You are viewing a plain text version of this content. The canonical link for it is here.
Posted to dev@subversion.apache.org by "C. Michael Pilato" <cm...@collab.net> on 2013/06/03 16:22:41 UTC
Serf issue #102 and 1.8.0 release timing
Last week it was discovered that Serf 1.2.0 broke support for Digest
authentication, at least for applications such as Subversion where a
connection might be used for multiple requests against different URLs. You
can read about the problem in the issue where it was tracked (Serf issue
#102 [1]) and in supporting sources.
The problem has been fixed, thanks to Lieven's immediate and timely
attention and efforts. The question for us is: does this constitute a
soak-restart-worthy bug, and if so, on whose timeline?
On the one hand, it's trivial to argue that the bug wasn't Subversion's at
all, therefore can't force us to restart our soak period.
On the other hand, Serf 1.2.0 is the only available public Serf release with
which Subversion 1.8.0 can operate[2], which really rather limits folks'
ability to work around issue #102. From the end user's perspective, it's
going to be, "Subversion 1.8.0 doesn't work with my server" -- little
details such as which library is to blame and which authn mechanism is in
use are of little to no interest at all.
Unfortunately, there is as yet no public Serf release to date which contains
the fix for this problem. This means that were we to release Subversion
1.8.0 today, we'd have to do so with a warning label that informed folks
about the Digest auth deficiency. And I'm not even sure how useful that
would be -- *I* certainly couldn't tell you based on my typical userland
Subversion interactions which of the servers I interact with daily use
Digest auth and which use something else.
What, then, is the approach that best serves our users?
I'll suggest that the answer is found in how we'd track the issue locally.
"Subversion requires Serf 1.2.1" would be a reasonable issue description.
It would naturally be a 1.8.0 blocking issue. It's resolution (on our end,
at least) would be simple -- some build system twiddling is all. What
remains, then, is the determination of whether those changes (and it is
arguably fair to consider all the changes made between Serf 1.2.0 and 1.2.1,
here, too) are destabilizing or not.
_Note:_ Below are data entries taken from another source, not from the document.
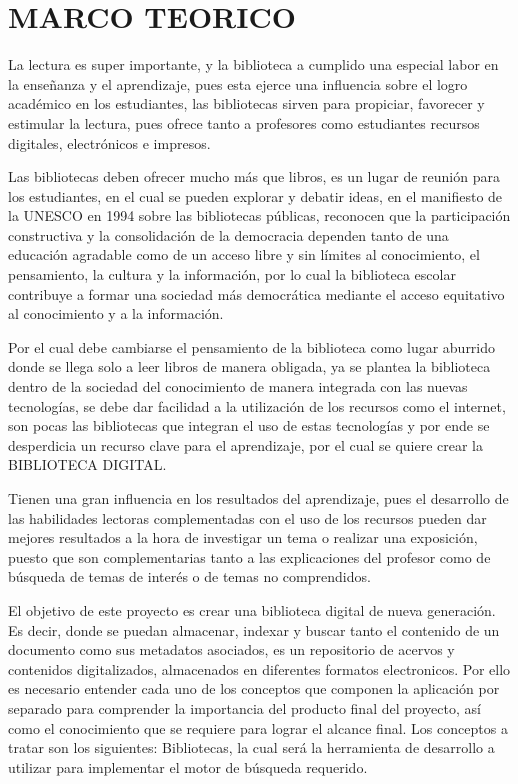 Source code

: \section{MARCO TEORICO} 

\begin{enumerate}[1.]
	
	La lectura es super importante, y la biblioteca a cumplido una especial labor en la enseñanza y el aprendizaje, pues esta ejerce una influencia sobre el logro académico en los estudiantes, las bibliotecas sirven para propiciar, favorecer y estimular la lectura, pues ofrece tanto a profesores como estudiantes recursos digitales, electrónicos e impresos. 
	
	Las bibliotecas deben ofrecer mucho más que libros, es un lugar de reunión para los estudiantes, en el cual se pueden explorar y debatir ideas, en el manifiesto de la UNESCO en 1994 sobre las bibliotecas públicas, reconocen que la participación constructiva y la consolidación de la democracia dependen tanto de una educación agradable como de un acceso libre y sin límites al conocimiento, el pensamiento, la cultura y la información, por lo cual la biblioteca escolar contribuye a formar una sociedad más democrática mediante el acceso equitativo al conocimiento y a la información.
	
	Por el cual debe cambiarse el pensamiento de la biblioteca como lugar aburrido donde se llega solo a leer libros de manera obligada, ya se plantea la biblioteca dentro de la sociedad del conocimiento de manera integrada con las nuevas tecnologías, se debe dar facilidad a la utilización de los recursos como el internet, son pocas las bibliotecas que integran el uso de estas tecnologías y por ende se desperdicia un recurso clave para el aprendizaje, por el cual se quiere crear la BIBLIOTECA DIGITAL.
	
	Tienen una gran influencia en los resultados del aprendizaje, pues el desarrollo de las habilidades lectoras complementadas con el uso de los recursos pueden dar mejores resultados a la hora de investigar un tema o realizar una exposición, puesto que son complementarias tanto a las explicaciones del profesor como de búsqueda de temas de interés o de temas no comprendidos. 
	
El objetivo de este proyecto es crear una biblioteca digital de nueva generación.
Es decir, donde se puedan almacenar, indexar y buscar tanto el contenido de un documento como sus metadatos asociados, es un repositorio de acervos y contenidos digitalizados, almacenados en diferentes formatos electronicos.
Por ello es necesario entender cada uno de los conceptos que componen la aplicación por separado para comprender la importancia 	del producto final del 	proyecto, así como el conocimiento que se requiere para lograr el alcance final.
Los conceptos a tratar son los siguientes: Bibliotecas, la cual será la	herramienta de desarrollo a utilizar para implementar el 	motor de búsqueda requerido. 



\end{enumerate} 
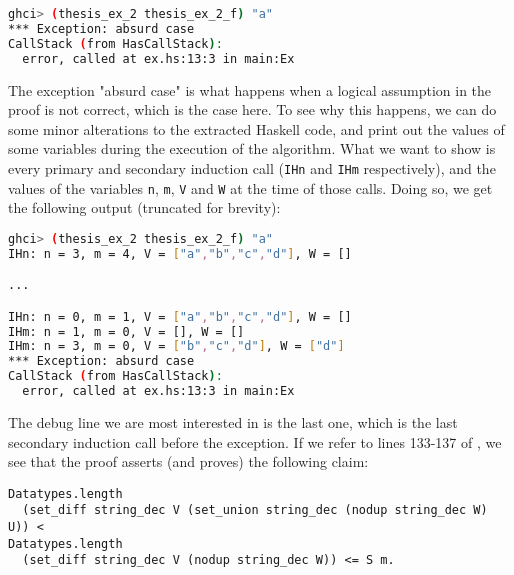 \begin{minipage}{\linewidth}
\begin{lstlisting}[language=bash, label={lst:thm_32_haskell_output_extended}, caption={Output of \lstinline{thm_32} example extended}]
ghci> (thesis_ex_2 thesis_ex_2_f) "a"
*** Exception: absurd case
CallStack (from HasCallStack):
  error, called at ex.hs:13:3 in main:Ex
\end{lstlisting}
\end{minipage}

The exception "absurd case" is what happens when a logical assumption in the proof
is not correct, which is the case here.
To see why this happens, we can do some minor alterations to the extracted Haskell code,
and print out the values of some variables during the execution of the algorithm.
What we want to show is every primary and secondary induction call (\lstinline{IHn} and \lstinline{IHm} respectively),
and the values of the variables \lstinline{n}, \lstinline{m}, \lstinline{V} and \lstinline{W} at the time of those calls.
Doing so, we get the following output (truncated for brevity):

\begin{minipage}{\linewidth}
\begin{lstlisting}[language=bash, label={lst:thm_32_haskell_output_extended_debug}, caption={Output of \lstinline{thm_32} example extended, with debug}]
ghci> (thesis_ex_2 thesis_ex_2_f) "a"
IHn: n = 3, m = 4, V = ["a","b","c","d"], W = []

...

IHn: n = 0, m = 1, V = ["a","b","c","d"], W = []
IHm: n = 1, m = 0, V = [], W = []
IHm: n = 3, m = 0, V = ["b","c","d"], W = ["d"]
*** Exception: absurd case
CallStack (from HasCallStack):
  error, called at ex.hs:13:3 in main:Ex
\end{lstlisting}
\end{minipage}

The debug line we are most interested in is the last one,
which is the last secondary induction call before the exception.
If we refer to lines 133-137 of ,
we see that the proof asserts (and proves) the following claim:

\begin{minipage}{\linewidth}
\begin{lstlisting}[language=Coq, label={lst:thm_32_false_claim}, caption={False claim in \lstinline{thm_32} proof}]
Datatypes.length
  (set_diff string_dec V (set_union string_dec (nodup string_dec W) U)) <
Datatypes.length
  (set_diff string_dec V (nodup string_dec W)) <= S m.
\end{lstlisting}
\end{minipage}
If they are considered destabilizing,
we're at least release_date(serf_1.2.1) + 28 days away from 1.8.0-final
again. If they are not, then we should hold off on 1.8.0-rc3 until Serf
1.2.1 is produced (hopefully Real Soon Now), and then our final release can
come a week after that.
Thoughts?
-- C-Mike
[1] https://code.google.com/p/serf/issues/detail?id=102
[2] See also: http://subversion.tigris.org/issues/show_bug.cgi?id=4274
--
C. Michael Pilato <cm...@collab.net>
CollabNet <> www.collab.net <> Enterprise Cloud Development
Re: [serf-dev] Serf issue #102 and 1.8.0 release timing
Posted by Peter Samuelson <pe...@p12n.org>.
[Greg Stein]
> But I'll go one step further: you shouldn't care at all.
>
> I could release 1.2.2 tomorrow with all kinds of crap. Or maybe the
> day after 1.8.0 goes final. Not much you can do about it. Subversion
> needs to soak its own code, not the entire dependency stack.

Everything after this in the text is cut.